South Korean financial institutions are poised to join the U.S. anti-Huawei campaign.
In November last year, NH Nonghyup Bank selected KT as the preferred bidder for its dedicated line construction project for connecting more than 1,100 NH Bank branches and more than 4,700 branches of the National Agricultural and Livestock Cooperative Federations in that KT is the best partner in covering the nationwide networks. Their contract is scheduled to be renewed in September this year. NH Nonghyup Bank, however, is planning to notify KT that there will be no renewal if KT continues to use Huawei’s communications equipment in its banking networks.
At present, Huawei’s equipment is suspected of stealing information worldwide. The problem is that a direct ban from NH Bank can lead to retaliation from China and connivance can result in U.S.-led restrictions. This is why NH Bank is putting pressure on KT, which used equipment of Alcatel-Lucent (Nokia) for dedicated line construction before holding hands with Huawei to save costs. The bank is going to upgrade its Nokia equipment in the worst-case scenario.
Under the circumstances, Huawei’s plan to enter the South Korean financial market via NH Bank is being stymied. “With NH Bank joining the global campaign, no Huawei equipment is likely to be found for the time being in the South Korean financial sector,” said an industry source.
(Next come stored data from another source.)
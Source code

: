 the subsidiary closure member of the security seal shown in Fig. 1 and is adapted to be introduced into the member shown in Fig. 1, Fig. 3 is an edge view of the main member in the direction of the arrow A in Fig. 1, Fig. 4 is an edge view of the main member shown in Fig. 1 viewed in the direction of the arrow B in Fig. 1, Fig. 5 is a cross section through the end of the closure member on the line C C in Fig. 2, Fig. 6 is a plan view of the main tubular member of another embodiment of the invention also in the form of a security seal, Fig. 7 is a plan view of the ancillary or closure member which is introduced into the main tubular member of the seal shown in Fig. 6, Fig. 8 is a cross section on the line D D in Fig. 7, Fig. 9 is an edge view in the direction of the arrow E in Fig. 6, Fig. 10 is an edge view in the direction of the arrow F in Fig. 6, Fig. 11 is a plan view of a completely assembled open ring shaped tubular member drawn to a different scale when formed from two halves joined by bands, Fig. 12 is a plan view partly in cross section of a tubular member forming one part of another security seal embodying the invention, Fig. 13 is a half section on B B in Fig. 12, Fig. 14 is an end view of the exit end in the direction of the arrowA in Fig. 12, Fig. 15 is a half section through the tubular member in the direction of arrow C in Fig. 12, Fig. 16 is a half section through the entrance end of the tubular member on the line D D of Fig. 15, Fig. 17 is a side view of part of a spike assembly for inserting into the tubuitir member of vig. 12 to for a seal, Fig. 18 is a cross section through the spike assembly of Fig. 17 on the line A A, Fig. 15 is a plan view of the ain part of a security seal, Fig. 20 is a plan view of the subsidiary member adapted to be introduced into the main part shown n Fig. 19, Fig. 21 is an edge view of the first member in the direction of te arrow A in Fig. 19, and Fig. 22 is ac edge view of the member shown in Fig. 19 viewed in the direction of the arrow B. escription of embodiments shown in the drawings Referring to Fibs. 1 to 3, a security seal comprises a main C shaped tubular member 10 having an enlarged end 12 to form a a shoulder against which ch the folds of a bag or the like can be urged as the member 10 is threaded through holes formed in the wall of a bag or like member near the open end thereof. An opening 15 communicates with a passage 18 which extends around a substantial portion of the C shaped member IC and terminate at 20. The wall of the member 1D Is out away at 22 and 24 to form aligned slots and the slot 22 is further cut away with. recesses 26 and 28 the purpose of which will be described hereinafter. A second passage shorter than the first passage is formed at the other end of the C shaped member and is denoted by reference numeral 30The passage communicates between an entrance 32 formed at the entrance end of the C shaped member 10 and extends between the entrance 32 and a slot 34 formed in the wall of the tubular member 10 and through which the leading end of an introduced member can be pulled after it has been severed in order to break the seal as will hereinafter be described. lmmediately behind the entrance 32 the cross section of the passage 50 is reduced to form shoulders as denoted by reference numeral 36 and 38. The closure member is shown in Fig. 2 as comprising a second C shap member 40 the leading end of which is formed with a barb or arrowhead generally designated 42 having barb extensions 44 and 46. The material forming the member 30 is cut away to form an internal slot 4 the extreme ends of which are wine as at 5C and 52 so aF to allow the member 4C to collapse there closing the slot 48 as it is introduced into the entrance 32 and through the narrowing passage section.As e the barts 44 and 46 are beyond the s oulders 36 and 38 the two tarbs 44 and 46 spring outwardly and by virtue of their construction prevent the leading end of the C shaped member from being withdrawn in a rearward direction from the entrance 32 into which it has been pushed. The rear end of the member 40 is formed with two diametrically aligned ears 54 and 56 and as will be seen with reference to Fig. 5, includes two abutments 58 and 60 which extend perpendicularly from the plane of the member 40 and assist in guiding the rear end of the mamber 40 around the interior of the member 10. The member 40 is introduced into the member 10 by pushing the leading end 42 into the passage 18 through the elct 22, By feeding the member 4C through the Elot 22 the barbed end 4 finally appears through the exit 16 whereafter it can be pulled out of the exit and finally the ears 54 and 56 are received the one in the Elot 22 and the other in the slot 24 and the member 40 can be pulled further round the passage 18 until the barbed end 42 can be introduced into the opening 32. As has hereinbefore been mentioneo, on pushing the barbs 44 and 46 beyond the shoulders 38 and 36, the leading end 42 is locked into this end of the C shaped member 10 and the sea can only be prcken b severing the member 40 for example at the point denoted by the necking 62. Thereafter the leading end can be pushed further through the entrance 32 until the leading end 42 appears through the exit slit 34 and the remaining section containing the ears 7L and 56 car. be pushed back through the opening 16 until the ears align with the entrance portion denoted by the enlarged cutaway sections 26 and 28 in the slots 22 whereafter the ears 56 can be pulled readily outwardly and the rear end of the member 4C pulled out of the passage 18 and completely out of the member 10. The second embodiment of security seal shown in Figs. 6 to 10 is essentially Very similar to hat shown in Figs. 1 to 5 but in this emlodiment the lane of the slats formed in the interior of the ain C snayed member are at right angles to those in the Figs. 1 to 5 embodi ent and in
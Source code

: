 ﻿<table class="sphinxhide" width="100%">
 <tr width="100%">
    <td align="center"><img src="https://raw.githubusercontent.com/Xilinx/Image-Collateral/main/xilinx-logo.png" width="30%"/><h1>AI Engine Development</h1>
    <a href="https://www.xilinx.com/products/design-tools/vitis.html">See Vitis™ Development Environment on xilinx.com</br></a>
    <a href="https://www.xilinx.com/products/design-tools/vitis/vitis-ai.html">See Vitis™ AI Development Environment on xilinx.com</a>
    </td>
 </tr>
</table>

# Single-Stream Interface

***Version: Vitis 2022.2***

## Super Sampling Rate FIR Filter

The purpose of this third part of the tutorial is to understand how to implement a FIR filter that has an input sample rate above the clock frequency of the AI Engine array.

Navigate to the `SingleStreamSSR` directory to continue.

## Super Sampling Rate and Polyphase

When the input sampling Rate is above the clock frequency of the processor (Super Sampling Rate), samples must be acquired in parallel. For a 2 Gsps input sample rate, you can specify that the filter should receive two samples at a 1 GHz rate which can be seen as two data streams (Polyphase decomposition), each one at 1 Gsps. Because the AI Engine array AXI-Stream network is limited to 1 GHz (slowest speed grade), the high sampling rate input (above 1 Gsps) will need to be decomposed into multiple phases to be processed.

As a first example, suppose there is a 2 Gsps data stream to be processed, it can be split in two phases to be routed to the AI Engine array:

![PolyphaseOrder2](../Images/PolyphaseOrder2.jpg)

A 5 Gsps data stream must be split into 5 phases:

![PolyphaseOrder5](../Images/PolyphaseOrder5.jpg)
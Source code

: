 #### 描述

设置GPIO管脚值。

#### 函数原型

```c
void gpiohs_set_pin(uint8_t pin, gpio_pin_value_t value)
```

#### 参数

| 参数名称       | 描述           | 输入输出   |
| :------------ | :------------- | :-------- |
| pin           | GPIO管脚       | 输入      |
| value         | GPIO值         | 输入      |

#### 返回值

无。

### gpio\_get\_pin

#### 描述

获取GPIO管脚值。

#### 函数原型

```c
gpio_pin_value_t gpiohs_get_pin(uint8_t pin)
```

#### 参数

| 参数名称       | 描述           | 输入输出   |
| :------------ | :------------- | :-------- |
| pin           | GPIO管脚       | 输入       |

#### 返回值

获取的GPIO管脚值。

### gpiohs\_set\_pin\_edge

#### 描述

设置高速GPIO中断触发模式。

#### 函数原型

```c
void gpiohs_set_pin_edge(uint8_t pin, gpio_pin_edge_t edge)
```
NH Bank is keeping a close eye on how its pressure on KT will affect its business in China. Nonghyup Financial Group, the parent company of the bank, is planning to enter the Chinese market in partnership with China Co-op Group, one of the largest agricultural and fishery product distributors in China. Two years ago, NH Capital bought 30 percent of and became the second-largest shareholder in a lease company of the Chinese group.